Everyone was in a frenzy. My usual orderly Form one students were buzzing with energy. I kept hearing whispers of, "My God." It was indeed noisy. I had to yell over Mother Nature, who was coming in loud and clear. She was also being felt. Rain poured in through the bottom of the classroom door. The students in the back had to move forward because they were getting sprayed.

It was the strongest storm I’d ever experienced. By the time I was done explaining direct objects, indirect objects, and complements, the rain had returned to a drizzle. But the air had been affected, the heat had lifted, and the ground had turned to clay. Brown clay that got tracked in and out of the classrooms, that stuck to the students’ shoes like chunky frosting. Which meant there could be no after-school sports for fear of ruining the dirt sport pitches.
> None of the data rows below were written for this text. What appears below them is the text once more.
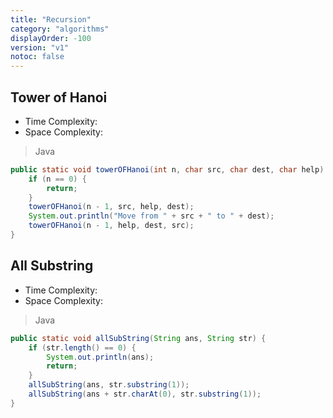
 ```yaml
---
title: "Recursion"
category: "algorithms"
displayOrder: -100
version: "v1"
notoc: false
---
```


## Tower of Hanoi
- Time Complexity:
- Space Complexity:

> Java

```java
public static void towerOFHanoi(int n, char src, char dest, char help) {
    if (n == 0) {
        return;
    }
    towerOFHanoi(n - 1, src, help, dest);
    System.out.println("Move from " + src + " to " + dest);
    towerOFHanoi(n - 1, help, dest, src);
}
```

## All Substring
- Time Complexity:
- Space Complexity:

> Java

```java
public static void allSubString(String ans, String str) {
    if (str.length() == 0) {
        System.out.println(ans);
        return;
    }
    allSubString(ans, str.substring(1));
    allSubString(ans + str.charAt(0), str.substring(1));
}
``` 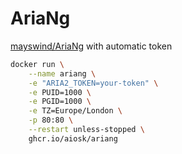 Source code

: # AriaNg

[mayswind/AriaNg](https://github.com/mayswind/AriaNg) with automatic token

```sh
docker run \
    --name ariang \
    -e "ARIA2_TOKEN=your-token" \
    -e PUID=1000 \
    -e PGID=1000 \
    -e TZ=Europe/London \
    -p 80:80 \
    --restart unless-stopped \
    ghcr.io/aiosk/ariang
``` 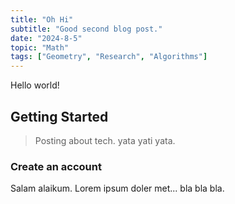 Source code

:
 ```yaml
---
title: "Oh Hi"
subtitle: "Good second blog post."
date: "2024-8-5"
topic: "Math"
tags: ["Geometry", "Research", "Algorithms"]
---
```


Hello world!

## Getting Started

> Posting about tech. yata yati yata.

### Create an account

Salam alaikum. Lorem ipsum doler met... bla bla bla.
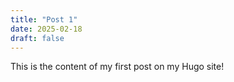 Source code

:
 ```yaml
---
title: "Post 1"
date: 2025-02-18
draft: false
---
```


This is the content of my first post on my Hugo site!

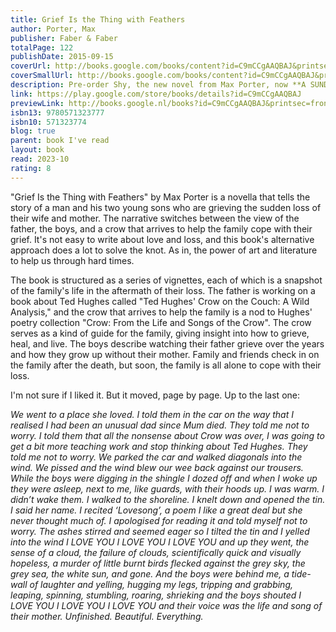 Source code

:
 ```yaml
---  
title: Grief Is the Thing with Feathers  
author: Porter, Max  
publisher: Faber & Faber  
totalPage: 122  
publishDate: 2015-09-15  
coverUrl: http://books.google.com/books/content?id=C9mCCgAAQBAJ&printsec=frontcover&img=1&zoom=1&edge=curl&source=gbs_api  
coverSmallUrl: http://books.google.com/books/content?id=C9mCCgAAQBAJ&printsec=frontcover&img=1&zoom=5&edge=curl&source=gbs_api  
description: Pre-order Shy, the new novel from Max Porter, now **A SUNDAY TIMES TOP 100 NOVEL OF THE TWENTY-FIRST CENTURYWinner of the 2016 International Dylan Thomas Prize and the Sunday Times/Peter, Fraser + Dunlop Young Writer of the Year award and shortlisted for the Guardian First Book Award and the Goldsmiths Prize.'Amazing and unforgettable.' THE TIMES 'Dazzlyingly good.' ROBERT MACFARLANE'Unlike anything I've read before.' GUARDIANIn a London flat, two young boys face the unbearable sadness of their mother's sudden death. Their father, a Ted Hughes scholar and scruffy romantic, imagines a future of well-meaning visitors and emptiness. In this moment of despair they are visited by Crow - antagonist, trickster, healer, babysitter. This sentimental bird is drawn to the grieving family and threatens to stay until they no longer need him. This extraordinary debut, full of unexpected humour and emotional truth, marks the arrival of a thrilling and significant new talent.  
link: https://play.google.com/store/books/details?id=C9mCCgAAQBAJ  
previewLink: http://books.google.nl/books?id=C9mCCgAAQBAJ&printsec=frontcover&dq=max+porter,+grief+is+the+thing+with+feathers&hl=&as_pt=BOOKS&cd=3&source=gbs_api  
isbn13: 9780571323777  
isbn10: 571323774  
blog: true  
parent: book I've read  
layout: book  
read: 2023-10  
rating: 8  
---  
```

  
"Grief Is the Thing with Feathers" by Max Porter is a novella that tells the story of a man and his two young sons who are grieving the sudden loss of their wife and mother. The narrative switches between the view of the father, the boys, and a crow that arrives to help the family cope with their grief.  It's not easy to write about love and loss, and this book's alternative approach does a lot to solve the knot.  As in, the power of art and literature to help us through hard times.  
  
The book is structured as a series of vignettes, each of which is a snapshot of the family's life in the aftermath of their loss. The father is working on a book about Ted Hughes called "Ted Hughes' Crow on the Couch: A Wild Analysis," and the crow that arrives to help the family is a nod to Hughes' poetry collection "Crow: From the Life and Songs of the Crow". The crow serves as a kind of guide for the family, giving insight into how to grieve, heal, and live. The boys describe watching their father grieve over the years and how they grow up without their mother. Family and friends check in on the family after the death, but soon, the family is all alone to cope with their loss.  
  
I'm not sure if I liked it.  But it moved, page by page. Up to the last one:  
  
_We went to a place she loved. I told them in the car on the way that I realised I had been an unusual dad since Mum died. They told me not to worry. I told them that all the nonsense about Crow was over, I was going to get a bit more teaching work and stop thinking about Ted Hughes. They told me not to worry. We parked the car and walked diagonals into the wind. We pissed and the wind blew our wee back against our trousers. While the boys were digging in the shingle I dozed off and when I woke up they were asleep, next to me, like guards, with their hoods up. I was warm. I didn’t wake them. I walked to the shoreline. I knelt down and opened the tin. I said her name. I recited ‘Lovesong’, a poem I like a great deal but she never thought much of. I apologised for reading it and told myself not to worry. The ashes stirred and seemed eager so I tilted the tin and I yelled into the wind I LOVE YOU I LOVE YOU I LOVE YOU and up they went, the sense of a cloud, the failure of clouds, scientifically quick and visually hopeless, a murder of little burnt birds flecked against the grey sky, the grey sea, the white sun, and gone. And the boys were behind me, a tide-wall of laughter and yelling, hugging my legs, tripping and grabbing, leaping, spinning, stumbling, roaring, shrieking and the boys shouted I LOVE YOU I LOVE YOU I LOVE YOU and their voice was the life and song of their mother. Unfinished. Beautiful. Everything._  
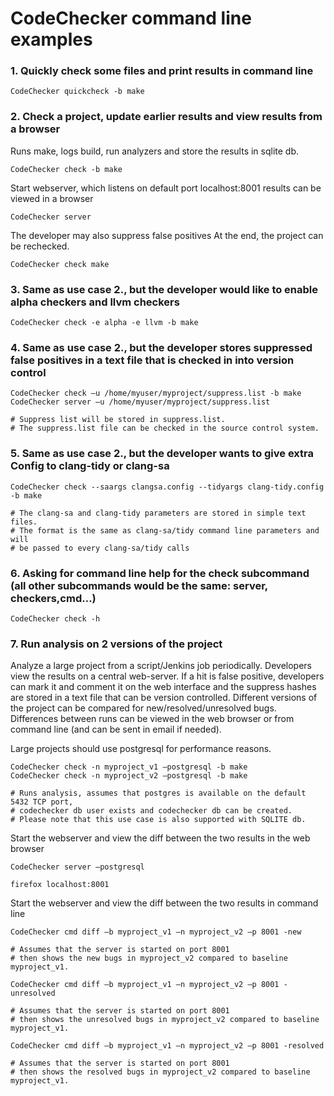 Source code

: # CodeChecker command line examples
### 1. Quickly check some files and print results in command line
```
CodeChecker quickcheck -b make
```

### 2. Check a project, update earlier results  and view results from a browser
Runs make, logs build, run analyzers and store the results in sqlite db.
```
CodeChecker check -b make
```
  
Start webserver, which listens on default port localhost:8001 
results can be viewed in a browser
```
CodeChecker server
```
  
The developer may also suppress false positives
At the end, the project can be rechecked.
```
CodeChecker check make
```
### 3. Same as use case 2., but the developer would like to enable alpha checkers and llvm checkers
```
CodeChecker check -e alpha -e llvm -b make
```
### 4. Same as use case 2., but the developer stores suppressed false positives in a text file that is checked in into version control
```
CodeChecker check –u /home/myuser/myproject/suppress.list -b make
CodeChecker server –u /home/myuser/myproject/suppress.list

# Suppress list will be stored in suppress.list.
# The suppress.list file can be checked in the source control system.
```
### 5. Same as use case 2., but the developer wants to give extra Config to clang-tidy or clang-sa
```
CodeChecker check --saargs clangsa.config --tidyargs clang-tidy.config -b make

# The clang-sa and clang-tidy parameters are stored in simple text files. 
# The format is the same as clang-sa/tidy command line parameters and will
# be passed to every clang-sa/tidy calls
```

### 6. Asking for command line help for the check subcommand (all other subcommands would be the same: server, checkers,cmd…)
```
CodeChecker check -h
```


### 7. Run analysis on 2 versions of the project
Analyze a large project from a script/Jenkins job periodically. Developers view the results on a central web-server.
If a hit is false positive, developers can mark it and comment it on the web interface and the suppress hashes are stored in a text file that can be version controlled.
Different versions of the project can be compared for new/resolved/unresolved bugs. Differences between runs can be viewed in the web browser or from command line (and can be sent in email if needed).

Large projects should use postgresql for performance reasons.

```
CodeChecker check -n myproject_v1 –postgresql -b make
CodeChecker check -n myproject_v2 –postgresql -b make

# Runs analysis, assumes that postgres is available on the default 5432 TCP port, 
# codechecker db user exists and codechecker db can be created.
# Please note that this use case is also supported with SQLITE db.
```

Start the webserver and view the diff between the two results in the web browser
```
CodeChecker server –postgresql

firefox localhost:8001
```
Start the webserver and view the diff between the two results in command line
```
CodeChecker cmd diff –b myproject_v1 –n myproject_v2 –p 8001 -new

# Assumes that the server is started on port 8001
# then shows the new bugs in myproject_v2 compared to baseline myproject_v1.

CodeChecker cmd diff –b myproject_v1 –n myproject_v2 –p 8001 -unresolved

# Assumes that the server is started on port 8001
# then shows the unresolved bugs in myproject_v2 compared to baseline myproject_v1.

CodeChecker cmd diff –b myproject_v1 –n myproject_v2 –p 8001 -resolved

# Assumes that the server is started on port 8001
# then shows the resolved bugs in myproject_v2 compared to baseline myproject_v1.
```
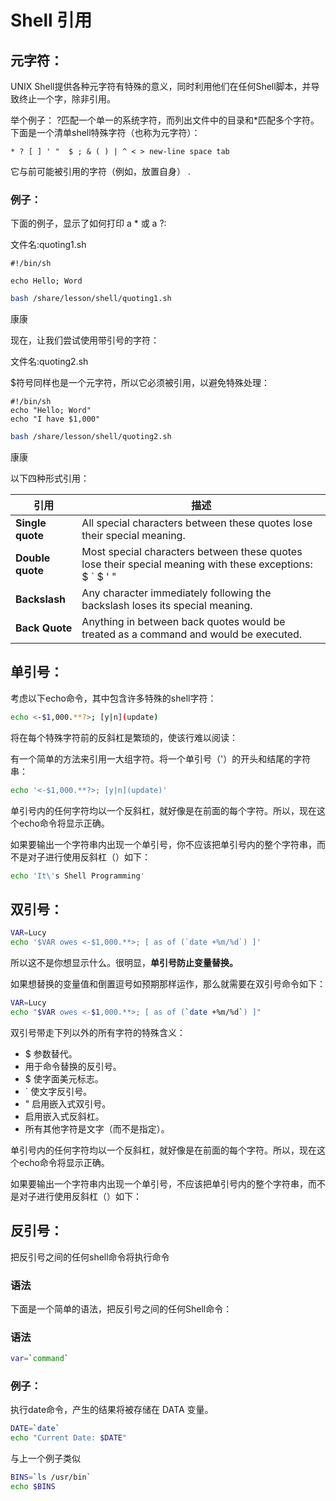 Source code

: # Shell 引用			

## 元字符：

UNIX Shell提供各种元字符有特殊的意义，同时利用他们在任何Shell脚本，并导致终止一个字，除非引用。

举个例子： ?匹配一个单一的系统字符，而列出文件中的目录和*匹配多个字符。下面是一个清单shell特殊字符（也称为元字符）：

```shell
* ? [ ] ' "  $ ; & ( ) | ^ < > new-line space tab
```

它与前可能被引用的字符（例如，放置自身） .

###  例子：

下面的例子，显示了如何打印  a * 或 a ?:

文件名:quoting1.sh

```shell
#!/bin/sh

echo Hello; Word
```

```bash
bash /share/lesson/shell/quoting1.sh
```

康康



现在，让我们尝试使用带引号的字符：

文件名:quoting2.sh

$符号同样也是一个元字符，所以它必须被引用，以避免特殊处理：

```
#!/bin/sh
echo "Hello; Word"
echo "I have $1,000"
```

```bash
bash /share/lesson/shell/quoting2.sh
```

康康



以下四种形式引用：

| 引用             | 描述                                                         |
| ---------------- | ------------------------------------------------------------ |
| **Single quote** | All special characters between these quotes lose their special meaning. |
| **Double quote** | Most special characters between these quotes lose their special meaning with these exceptions:  			 				 					$ 				 					` 				 					$ 				 					' 				 					" |
| **Backslash**    | Any character immediately following the backslash loses its special meaning. |
| **Back Quote**   | Anything in between back quotes would be treated as a command and would be executed. |

## 	单引号：

考虑以下echo命令，其中包含许多特殊的shell字符：

```bash
echo <-$1,000.**?>; [y|n](update)
```

将在每个特殊字符前的反斜杠是繁琐的，使该行难以阅读：

有一个简单的方法来引用一大组字符。将一个单引号（'）的开头和结尾的字符串：

```bash
echo '<-$1,000.**?>; [y|n](update)'
```

单引号内的任何字符均以一个反斜杠，就好像是在前面的每个字符。所以，现在这个echo命令将显示正确。

如果要输出一个字符串内出现一个单引号，你不应该把单引号内的整个字符串，而不是对子进行使用反斜杠（）如下：

```bash
echo 'It\'s Shell Programming'
```

## 双引号：

```bash
VAR=Lucy
echo '$VAR owes <-$1,000.**>; [ as of (`date +%m/%d`) ]'
```

所以这不是你想显示什么。很明显，**单引号防止变量替换。**

如果想替换的变量值和倒置逗号如预期那样运作，那么就需要在双引号命令如下：

```bash
VAR=Lucy
echo "$VAR owes <-$1,000.**>; [ as of (`date +%m/%d`) ]"
```

双引号带走下列以外的所有字符的特殊含义：

- $ 参数替代。
- 用于命令替换的反引号。
- $ 使字面美元标志。
- ` 使文字反引号。
- " 启用嵌入式双引号。
-  启用嵌入式反斜杠。
- 所有其他字符是文字（而不是指定）。

单引号内的任何字符均以一个反斜杠，就好像是在前面的每个字符。所以，现在这个echo命令将显示正确。

如果要输出一个字符串内出现一个单引号，不应该把单引号内的整个字符串，而不是对子进行使用反斜杠（）如下：

## 	反引号：

把反引号之间的任何shell命令将执行命令

### 语法

下面是一个简单的语法，把反引号之间的任何Shell命令：

### 语法

```bash
var=`command`
```

### 例子：

执行date命令，产生的结果将被存储在 DATA 变量。			 								

```bash
DATE=`date`
echo "Current Date: $DATE"
```
与上一个例子类似
```bash
BINS=`ls /usr/bin`
echo $BINS
```

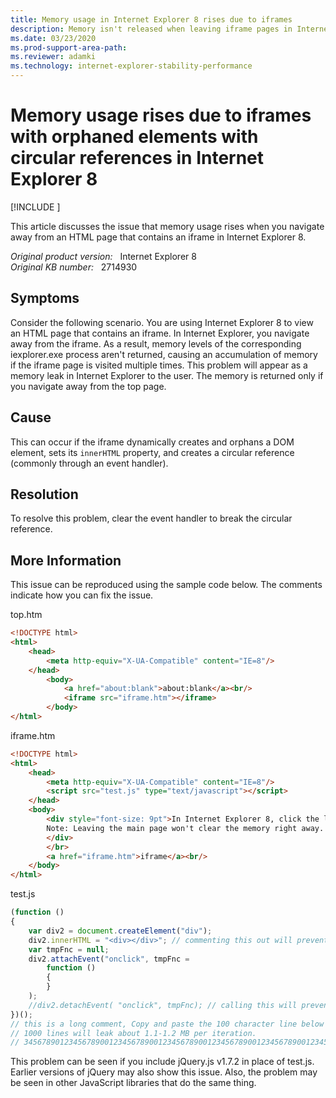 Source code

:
 ```yaml
---
title: Memory usage in Internet Explorer 8 rises due to iframes
description: Memory isn't released when leaving iframe pages in Internet Explorer 8 (and likely earlier versions as well) that dynamically create an element with a circular reference. The memory gets released only if you navigate the top page.
ms.date: 03/23/2020
ms.prod-support-area-path: 
ms.reviewer: adamki
ms.technology: internet-explorer-stability-performance
---
```

# Memory usage rises due to iframes with orphaned elements with circular references in Internet Explorer 8

[!INCLUDE [](../includes/browsers-important.md)]

This article discusses the issue that memory usage rises when you navigate away from an HTML page that contains an iframe in Internet Explorer 8.

_Original product version:_ &nbsp; Internet Explorer 8  
_Original KB number:_ &nbsp; 2714930

## Symptoms

Consider the following scenario. You are using Internet Explorer 8 to view an HTML page that contains an iframe. In Internet Explorer, you navigate away from the iframe. As a result, memory levels of the corresponding iexplorer.exe process aren't returned, causing an accumulation of memory if the iframe page is visited multiple times. This problem will appear as a memory leak in Internet Explorer to the user. The memory is returned only if you navigate away from the top page.

## Cause

This can occur if the iframe dynamically creates and orphans a DOM element, sets its `innerHTML` property, and creates a circular reference (commonly through an event handler).

## Resolution

To resolve this problem, clear the event handler to break the circular reference.

## More Information

This issue can be reproduced using the sample code below. The comments indicate how you can fix the issue.

top.htm

```html
<!DOCTYPE html>
<html>
    <head>
        <meta http-equiv="X-UA-Compatible" content="IE=8"/>
    </head>
        <body>
            <a href="about:blank">about:blank</a><br/>
            <iframe src="iframe.htm"></iframe>
        </body>
</html>
```

iframe.htm

```html
<!DOCTYPE html>
<html>
    <head>
        <meta http-equiv="X-UA-Compatible" content="IE=8"/>
        <script src="test.js" type="text/javascript"></script>
    </head>
    <body>
        <div style="font-size: 9pt">In Internet Explorer 8, click the link 10x and you'll see private bytes increase.<br/>
        Note: Leaving the main page won't clear the memory right away. However, if the top page includes the same test.js file, it will clear the memory right away.<br/>
        </div>
        </br>
        <a href="iframe.htm">iframe</a><br/>
    </body>
</html>
```

test.js

```javascript
(function ()
{
    var div2 = document.createElement("div");
    div2.innerHTML = "<div></div>"; // commenting this out will prevent the memory from accumulating
    var tmpFnc = null;
    div2.attachEvent("onclick", tmpFnc =
        function ()
        {
        }
    );
    //div2.detachEvent( "onclick", tmpFnc); // calling this will prevent the memory from accumulating
})();
// this is a long comment, Copy and paste the 100 character line below to make the leak more prominent.
// 1000 lines will leak about 1.1-1.2 MB per iteration.
// 34567890123456789001234567890012345678900123456789001234567890012345678900123456789001234567890012345678
```

This problem can be seen if you include jQuery.js v1.7.2 in place of test.js. Earlier versions of jQuery may also show this issue. Also, the problem may be seen in other JavaScript libraries that do the same thing.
We put the boys in one classroom and the girls in another. The female students were expecting a guest speaker on life skills, but the woman never arrived, probably due to the torrential storm. So I spent the next forty minutes talking to a group of teenage Tanzanian girls about sex and condoms and HIV and their period. I answered questions like, "Can you get pregnant after doing sex only once?" "If I don’t do sex for a long time, will I turn into a sugar mama?" "Isn’t it true that if you do sex seven days after your period ends, you won’t get pregnant," and "If I wait too long to do sex, will my vagina turn hard?"

I know – "do sex." Don’t worry, I corrected their English. I also answered their questions as best as I could with the knowledge I’ve been equipped with. I also wrote words on the whiteboard – lawyer, doctor, journalist, engineer, President, teacher, nurse, electrician – things that each of the girls said they wanted to become, their goals.